**Problem description:** What is needed is an exact copy of all the data.

**Dataset records:**
◇ ◇ ◇ ◇ ◇

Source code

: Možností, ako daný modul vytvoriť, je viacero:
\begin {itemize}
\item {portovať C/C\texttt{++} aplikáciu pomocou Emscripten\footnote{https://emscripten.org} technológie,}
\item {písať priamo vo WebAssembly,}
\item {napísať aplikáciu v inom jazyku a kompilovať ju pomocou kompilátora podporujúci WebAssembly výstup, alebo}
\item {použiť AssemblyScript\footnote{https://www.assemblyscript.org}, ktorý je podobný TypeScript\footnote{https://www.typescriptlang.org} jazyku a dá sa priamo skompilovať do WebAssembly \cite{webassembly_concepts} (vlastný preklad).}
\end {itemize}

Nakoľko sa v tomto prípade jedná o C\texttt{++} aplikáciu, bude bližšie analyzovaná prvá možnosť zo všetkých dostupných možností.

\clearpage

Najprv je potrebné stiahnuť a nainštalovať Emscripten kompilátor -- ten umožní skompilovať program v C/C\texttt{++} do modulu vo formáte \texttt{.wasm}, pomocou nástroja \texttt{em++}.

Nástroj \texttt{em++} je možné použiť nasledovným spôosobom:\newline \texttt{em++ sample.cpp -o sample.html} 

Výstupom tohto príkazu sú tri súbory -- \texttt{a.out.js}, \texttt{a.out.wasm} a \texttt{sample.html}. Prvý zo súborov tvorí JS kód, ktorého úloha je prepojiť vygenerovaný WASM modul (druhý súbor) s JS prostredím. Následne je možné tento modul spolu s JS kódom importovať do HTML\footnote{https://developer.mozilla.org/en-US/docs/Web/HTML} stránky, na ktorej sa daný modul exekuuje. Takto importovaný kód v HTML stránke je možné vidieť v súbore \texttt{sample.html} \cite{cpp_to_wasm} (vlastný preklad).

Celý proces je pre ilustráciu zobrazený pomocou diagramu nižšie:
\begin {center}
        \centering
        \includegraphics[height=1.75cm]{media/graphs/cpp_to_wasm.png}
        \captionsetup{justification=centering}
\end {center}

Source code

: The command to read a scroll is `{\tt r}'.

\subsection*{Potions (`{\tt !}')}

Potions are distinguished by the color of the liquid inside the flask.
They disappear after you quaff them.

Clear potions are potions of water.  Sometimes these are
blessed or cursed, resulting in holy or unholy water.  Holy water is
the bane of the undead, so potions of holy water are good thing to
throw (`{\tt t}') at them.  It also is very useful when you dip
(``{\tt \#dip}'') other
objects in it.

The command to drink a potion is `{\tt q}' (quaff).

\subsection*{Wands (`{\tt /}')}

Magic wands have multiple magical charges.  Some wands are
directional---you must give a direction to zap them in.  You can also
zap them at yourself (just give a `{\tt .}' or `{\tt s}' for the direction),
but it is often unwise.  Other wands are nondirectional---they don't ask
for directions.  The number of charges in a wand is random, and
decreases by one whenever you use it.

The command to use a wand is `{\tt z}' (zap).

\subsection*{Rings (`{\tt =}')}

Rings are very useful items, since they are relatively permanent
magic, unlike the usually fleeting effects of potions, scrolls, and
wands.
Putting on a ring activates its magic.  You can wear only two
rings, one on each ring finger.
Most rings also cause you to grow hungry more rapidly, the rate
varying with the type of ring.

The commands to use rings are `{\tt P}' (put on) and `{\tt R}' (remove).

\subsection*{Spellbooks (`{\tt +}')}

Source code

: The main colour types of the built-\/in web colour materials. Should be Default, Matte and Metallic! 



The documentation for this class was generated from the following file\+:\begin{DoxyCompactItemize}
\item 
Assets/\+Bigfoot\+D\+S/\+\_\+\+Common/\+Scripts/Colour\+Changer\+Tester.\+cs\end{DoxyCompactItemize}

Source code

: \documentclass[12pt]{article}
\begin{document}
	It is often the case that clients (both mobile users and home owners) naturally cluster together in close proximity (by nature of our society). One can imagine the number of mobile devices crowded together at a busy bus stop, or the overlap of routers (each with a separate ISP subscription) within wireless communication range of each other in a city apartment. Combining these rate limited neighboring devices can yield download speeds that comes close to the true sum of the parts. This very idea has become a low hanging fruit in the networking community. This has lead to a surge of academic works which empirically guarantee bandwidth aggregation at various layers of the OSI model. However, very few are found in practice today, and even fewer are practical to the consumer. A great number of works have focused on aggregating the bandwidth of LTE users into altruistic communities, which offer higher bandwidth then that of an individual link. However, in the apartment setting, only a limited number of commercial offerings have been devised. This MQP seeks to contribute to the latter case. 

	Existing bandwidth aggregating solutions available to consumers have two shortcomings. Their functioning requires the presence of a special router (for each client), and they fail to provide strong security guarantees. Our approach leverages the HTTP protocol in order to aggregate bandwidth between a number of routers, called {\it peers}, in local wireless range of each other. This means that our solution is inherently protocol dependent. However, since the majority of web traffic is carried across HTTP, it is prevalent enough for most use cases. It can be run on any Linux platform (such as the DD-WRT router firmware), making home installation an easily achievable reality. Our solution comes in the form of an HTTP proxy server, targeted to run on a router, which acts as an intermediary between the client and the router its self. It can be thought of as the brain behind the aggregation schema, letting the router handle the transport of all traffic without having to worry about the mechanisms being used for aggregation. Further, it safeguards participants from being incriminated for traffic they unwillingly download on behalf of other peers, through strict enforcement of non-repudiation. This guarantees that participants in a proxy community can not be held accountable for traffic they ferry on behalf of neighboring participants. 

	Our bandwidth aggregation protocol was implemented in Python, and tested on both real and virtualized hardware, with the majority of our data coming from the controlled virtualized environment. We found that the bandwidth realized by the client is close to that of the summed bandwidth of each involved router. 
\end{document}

◇ ◇ ◇ ◇ ◇

**Answer area:**
Source code

: Možností, ako daný modul vytvoriť, je viacero:
\begin {itemize}
\item {portovať C/C\texttt{++} aplikáciu pomocou Emscripten\footnote{https://emscripten.org} technológie,}
\item {písať priamo vo WebAssembly,}
\item {napísať aplikáciu v inom jazyku a kompilovať ju pomocou kompilátora podporujúci WebAssembly výstup, alebo}
\item {použiť AssemblyScript\footnote{https://www.assemblyscript.org}, ktorý je podobný TypeScript\footnote{https://www.typescriptlang.org} jazyku a dá sa priamo skompilovať do WebAssembly \cite{webassembly_concepts} (vlastný preklad).}
\end {itemize}

Nakoľko sa v tomto prípade jedná o C\texttt{++} aplikáciu, bude bližšie analyzovaná prvá možnosť zo všetkých dostupných možností.

\clearpage

Najprv je potrebné stiahnuť a nainštalovať Emscripten kompilátor -- ten umožní skompilovať program v C/C\texttt{++} do modulu vo formáte \texttt{.wasm}, pomocou nástroja \texttt{em++}.

Nástroj \texttt{em++} je možné použiť nasledovným spôosobom:\newline \texttt{em++ sample.cpp -o sample.html} 

Výstupom tohto príkazu sú tri súbory -- \texttt{a.out.js}, \texttt{a.out.wasm} a \texttt{sample.html}. Prvý zo súborov tvorí JS kód, ktorého úloha je prepojiť vygenerovaný WASM modul (druhý súbor) s JS prostredím. Následne je možné tento modul spolu s JS kódom importovať do HTML\footnote{https://developer.mozilla.org/en-US/docs/Web/HTML} stránky, na ktorej sa daný modul exekuuje. Takto importovaný kód v HTML stránke je možné vidieť v súbore \texttt{sample.html} \cite{cpp_to_wasm} (vlastný preklad).

Celý proces je pre ilustráciu zobrazený pomocou diagramu nižšie:
\begin {center}
        \centering
        \includegraphics[height=1.75cm]{media/graphs/cpp_to_wasm.png}
        \captionsetup{justification=centering}
\end {center}

Source code

: The command to read a scroll is `{\tt r}'.

\subsection*{Potions (`{\tt !}')}

Potions are distinguished by the color of the liquid inside the flask.
They disappear after you quaff them.

Clear potions are potions of water.  Sometimes these are
blessed or cursed, resulting in holy or unholy water.  Holy water is
the bane of the undead, so potions of holy water are good thing to
throw (`{\tt t}') at them.  It also is very useful when you dip
(``{\tt \#dip}'') other
objects in it.

The command to drink a potion is `{\tt q}' (quaff).

\subsection*{Wands (`{\tt /}')}

Magic wands have multiple magical charges.  Some wands are
directional---you must give a direction to zap them in.  You can also
zap them at yourself (just give a `{\tt .}' or `{\tt s}' for the direction),
but it is often unwise.  Other wands are nondirectional---they don't ask
for directions.  The number of charges in a wand is random, and
decreases by one whenever you use it.

The command to use a wand is `{\tt z}' (zap).

\subsection*{Rings (`{\tt =}')}

Rings are very useful items, since they are relatively permanent
magic, unlike the usually fleeting effects of potions, scrolls, and
wands.
Putting on a ring activates its magic.  You can wear only two
rings, one on each ring finger.
Most rings also cause you to grow hungry more rapidly, the rate
varying with the type of ring.

The commands to use rings are `{\tt P}' (put on) and `{\tt R}' (remove).

\subsection*{Spellbooks (`{\tt +}')}

Source code

: The main colour types of the built-\/in web colour materials. Should be Default, Matte and Metallic! 



The documentation for this class was generated from the following file\+:\begin{DoxyCompactItemize}
\item 
Assets/\+Bigfoot\+D\+S/\+\_\+\+Common/\+Scripts/Colour\+Changer\+Tester.\+cs\end{DoxyCompactItemize}

Source code

: \documentclass[12pt]{article}
\begin{document}
	It is often the case that clients (both mobile users and home owners) naturally cluster together in close proximity (by nature of our society). One can imagine the number of mobile devices crowded together at a busy bus stop, or the overlap of routers (each with a separate ISP subscription) within wireless communication range of each other in a city apartment. Combining these rate limited neighboring devices can yield download speeds that comes close to the true sum of the parts. This very idea has become a low hanging fruit in the networking community. This has lead to a surge of academic works which empirically guarantee bandwidth aggregation at various layers of the OSI model. However, very few are found in practice today, and even fewer are practical to the consumer. A great number of works have focused on aggregating the bandwidth of LTE users into altruistic communities, which offer higher bandwidth then that of an individual link. However, in the apartment setting, only a limited number of commercial offerings have been devised. This MQP seeks to contribute to the latter case. 

	Existing bandwidth aggregating solutions available to consumers have two shortcomings. Their functioning requires the presence of a special router (for each client), and they fail to provide strong security guarantees. Our approach leverages the HTTP protocol in order to aggregate bandwidth between a number of routers, called {\it peers}, in local wireless range of each other. This means that our solution is inherently protocol dependent. However, since the majority of web traffic is carried across HTTP, it is prevalent enough for most use cases. It can be run on any Linux platform (such as the DD-WRT router firmware), making home installation an easily achievable reality. Our solution comes in the form of an HTTP proxy server, targeted to run on a router, which acts as an intermediary between the client and the router its self. It can be thought of as the brain behind the aggregation schema, letting the router handle the transport of all traffic without having to worry about the mechanisms being used for aggregation. Further, it safeguards participants from being incriminated for traffic they unwillingly download on behalf of other peers, through strict enforcement of non-repudiation. This guarantees that participants in a proxy community can not be held accountable for traffic they ferry on behalf of neighboring participants. 

	Our bandwidth aggregation protocol was implemented in Python, and tested on both real and virtualized hardware, with the majority of our data coming from the controlled virtualized environment. We found that the bandwidth realized by the client is close to that of the summed bandwidth of each involved router. 
\end{document}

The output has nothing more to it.